Age of Enlightenment
Photo: Norman Palmer '30 Eighty-six-year-olds attend Elderhostel classes, but how many of them teach those classes? Norman Palmer '30 does--and travels the world, too.
Palmer, who taught history and political science at Colby from 1933 to 1947 and later chaired both the political science and international relations departments at the University of Pennsylvania, has written two dozen books on international subjects, including three since he retired in 1982. He has taught at more than a dozen institutions around the world, and his travels to more than 50 countries include 14 trips to India and 12 years in Africa. He has logged three one-semester stints at Kyung Hee, a school of international relations in Seoul, Korea, the last as recently as last year.
"I enjoy the foreign experience," Palmer said with graceful understatement.
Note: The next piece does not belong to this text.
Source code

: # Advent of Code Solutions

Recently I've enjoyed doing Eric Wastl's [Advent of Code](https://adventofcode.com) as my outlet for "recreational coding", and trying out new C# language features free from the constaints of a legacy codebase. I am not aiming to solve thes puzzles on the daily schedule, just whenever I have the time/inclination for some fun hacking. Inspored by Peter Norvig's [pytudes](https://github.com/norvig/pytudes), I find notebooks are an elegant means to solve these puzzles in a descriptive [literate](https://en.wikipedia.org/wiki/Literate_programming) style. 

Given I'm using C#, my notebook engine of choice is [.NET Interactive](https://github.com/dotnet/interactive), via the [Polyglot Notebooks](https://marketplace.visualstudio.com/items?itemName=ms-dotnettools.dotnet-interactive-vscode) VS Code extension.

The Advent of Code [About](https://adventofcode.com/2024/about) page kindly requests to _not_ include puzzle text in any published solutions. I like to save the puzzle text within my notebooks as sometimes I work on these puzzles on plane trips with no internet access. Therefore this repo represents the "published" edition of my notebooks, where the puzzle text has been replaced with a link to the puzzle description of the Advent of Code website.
When not on the road he lives "out of the rat race" in the San Juan Islands in Washington state, teaching Elderhostel courses on the Pacific Rim, contemporary India, U.S. policy toward China and India and the impact of major global changes.
"I think the world is changing so much--and it's not just post-Cold War," Palmer said. "There's a great deal of interest in alliance systems and relations with other parts of the world."
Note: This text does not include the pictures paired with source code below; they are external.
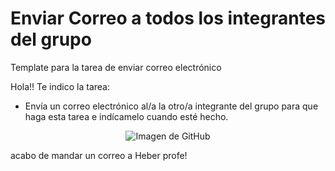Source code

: # Enviar Correo a todos los integrantes del grupo
Template para la tarea de enviar correo electrónico

Hola!! Te indico la tarea: 

* Envía un correo electrónico al/a la otro/a integrante del grupo para que haga esta tarea e indícamelo cuando esté hecho. 

<div style="text-align: center"><img src="https://loremflickr.com/640/480/github" alt="Imagen de GitHub"/></div>

acabo de mandar un correo a Heber profe!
Palmer says Elderhostel students have been around, are opinionated and outspoken and have no problem getting a discussion going. "Besides," he said, "a lot of them are retired, and we can be completely irresponsible. If we were in the position [of the current White House administration] we'd be as bad as we think they are in two weeks."
A Hinckley, Maine, native, Palmer traces his interest in international relations to relatives in the China trade, the New England transcendentalists and Colby professors, especially William Wilkinson and Paul Fullam--"extraordinary people," he said, "who opened up a lot of horizons for me." The honorary doctor of humane letters Colby awarded Palmer in 1955 commended him for his "position of influence in American foreign affairs, of which your college is proud."
Palmer thinks he could live almost anywhere today--except in China-suppressed Tibet, where the 16,000-foot altitude "does things to the system"--but after he and his wife, Gurina, returned from a recent trip to Spain, Portugal and Morocco, he says he is "still recovering." He wonders for a moment if he should teach and journey only vicariously through books.
But no, Palmer says, he'll keep going "as long as the health holds." He says he and his wife are talking about a February trip to Southeast Asia by ship "with a leave-the-driving-to-us group. I'd be interested," he said, "now that Vietnam has opened up."